Image | BOOK COVER: The Progress of Love by Alice Munro

With the ease and mastery that have won extraordinary acclaim for her writing, these eleven stories by Alice Munro explore the most intimate and transforming moments of experience—moments when the shape of life is set, moments of realization about the burden, the power, and the nature of love.
A divorced woman returns to her childhood home where she confronts the memory of her parents' confounding yet deep bond. The accidental near-drowning of a child exposes the fragility of the trust between children and parents. A young man, remembering a terrifying childhood incident, wrestles with the responsibility he has always felt for his younger brother.
In these and other stories Alice Munro proves once again a sensitive and compassionate chronicler of our times. Drawing us into the most intimate corners of ordinary lives, she reveals much about ourselves, our choices, and our experiences of love. (From Penguin Canada)
The Progress of Love won the Governor General's Literary Award for fiction in 1986.
Literary legend Alice Munro died on May 13, 2024 at the age of 92. The Canadian writer is revered worldwide as a master of the short story, with 14 acclaimed collections and a Nobel Prize — the 13th woman and second Canadian, after Saul Bellows, to ever receive that honour.
Munro's work has won two Scotiabank Giller Prizes, three Governor General's Literary Awards and the Man Booker International Prize.
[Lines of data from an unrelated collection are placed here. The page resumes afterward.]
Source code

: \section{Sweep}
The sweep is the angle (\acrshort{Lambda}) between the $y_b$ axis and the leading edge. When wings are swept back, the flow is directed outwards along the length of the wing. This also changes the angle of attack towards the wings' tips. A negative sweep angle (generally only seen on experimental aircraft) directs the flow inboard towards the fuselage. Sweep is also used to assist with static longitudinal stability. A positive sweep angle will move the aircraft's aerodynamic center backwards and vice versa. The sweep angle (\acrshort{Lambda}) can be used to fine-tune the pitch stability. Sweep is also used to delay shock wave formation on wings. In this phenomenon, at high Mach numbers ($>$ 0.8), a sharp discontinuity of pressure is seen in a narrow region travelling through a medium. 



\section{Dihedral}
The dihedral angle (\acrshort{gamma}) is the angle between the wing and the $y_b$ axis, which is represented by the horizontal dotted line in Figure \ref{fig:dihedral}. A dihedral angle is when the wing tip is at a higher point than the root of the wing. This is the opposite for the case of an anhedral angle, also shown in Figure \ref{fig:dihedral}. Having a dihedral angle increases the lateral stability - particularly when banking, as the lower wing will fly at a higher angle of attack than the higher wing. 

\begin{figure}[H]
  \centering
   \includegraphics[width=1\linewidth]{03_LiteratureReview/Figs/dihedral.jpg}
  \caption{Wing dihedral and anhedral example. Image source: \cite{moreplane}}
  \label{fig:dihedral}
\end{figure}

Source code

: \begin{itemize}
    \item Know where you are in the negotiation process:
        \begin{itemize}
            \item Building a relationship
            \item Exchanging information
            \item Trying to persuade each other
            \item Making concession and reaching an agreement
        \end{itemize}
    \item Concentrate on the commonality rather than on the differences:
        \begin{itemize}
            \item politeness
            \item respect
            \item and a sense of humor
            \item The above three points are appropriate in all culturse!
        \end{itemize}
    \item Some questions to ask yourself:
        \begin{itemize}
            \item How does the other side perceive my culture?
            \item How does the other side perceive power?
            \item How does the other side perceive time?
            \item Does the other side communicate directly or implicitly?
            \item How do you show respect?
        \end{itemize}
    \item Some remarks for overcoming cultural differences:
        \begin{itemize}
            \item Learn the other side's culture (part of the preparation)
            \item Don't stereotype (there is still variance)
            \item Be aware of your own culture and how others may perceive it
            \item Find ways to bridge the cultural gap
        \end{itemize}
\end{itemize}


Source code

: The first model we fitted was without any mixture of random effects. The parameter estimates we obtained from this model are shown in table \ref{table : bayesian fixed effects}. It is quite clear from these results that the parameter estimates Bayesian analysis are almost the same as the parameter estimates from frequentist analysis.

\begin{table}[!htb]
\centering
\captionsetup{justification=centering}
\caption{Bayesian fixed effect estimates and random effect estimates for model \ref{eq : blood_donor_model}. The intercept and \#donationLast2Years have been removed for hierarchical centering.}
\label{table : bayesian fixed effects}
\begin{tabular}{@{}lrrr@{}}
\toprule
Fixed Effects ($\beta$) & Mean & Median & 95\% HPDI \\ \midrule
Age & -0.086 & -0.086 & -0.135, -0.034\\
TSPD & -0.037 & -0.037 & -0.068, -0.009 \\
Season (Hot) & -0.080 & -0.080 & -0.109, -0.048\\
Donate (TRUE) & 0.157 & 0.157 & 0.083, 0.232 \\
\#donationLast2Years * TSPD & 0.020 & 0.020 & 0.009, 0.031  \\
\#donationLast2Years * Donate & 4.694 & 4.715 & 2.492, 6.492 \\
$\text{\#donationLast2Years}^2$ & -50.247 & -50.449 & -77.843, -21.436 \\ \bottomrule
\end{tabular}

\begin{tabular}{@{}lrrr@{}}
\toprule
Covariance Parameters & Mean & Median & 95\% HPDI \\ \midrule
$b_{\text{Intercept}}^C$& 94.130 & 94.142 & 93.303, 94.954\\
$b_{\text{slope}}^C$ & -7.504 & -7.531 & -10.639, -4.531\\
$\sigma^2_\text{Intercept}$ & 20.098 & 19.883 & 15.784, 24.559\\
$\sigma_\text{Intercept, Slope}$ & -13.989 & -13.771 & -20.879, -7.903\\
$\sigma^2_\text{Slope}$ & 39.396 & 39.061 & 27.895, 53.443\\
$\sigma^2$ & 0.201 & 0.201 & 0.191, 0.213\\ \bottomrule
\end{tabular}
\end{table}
Her first book, Dance of the Happy Shades, was released in 1968, and she continued to write stories, often contributing to The New Yorker, until retiring in 2013. In books like Lives of Girls and Women, The Love of a Good Woman and Runaway, Munro captured the inner lives of men and women in rural Canada. Her work is inspired by her own upbringing in Wingham, Ont.
Read an excerpt | Author interviews

From the book

People doing something that seems to them natural and necessary. At least, one of them is doing what seems natural and necessary, and the other believes that the important thing is for that person to be free, to go ahead. They understand that other people might not think so. They do not care.

From The Progress of Love by Alice Munro ©1986. Published by Penguin Canada.

Author interviews

Media Video | The National : Art of the short story

Caption: If Nobel Prize winning author Alice Munro mastered the contemporary short story, what can new writers do with the form?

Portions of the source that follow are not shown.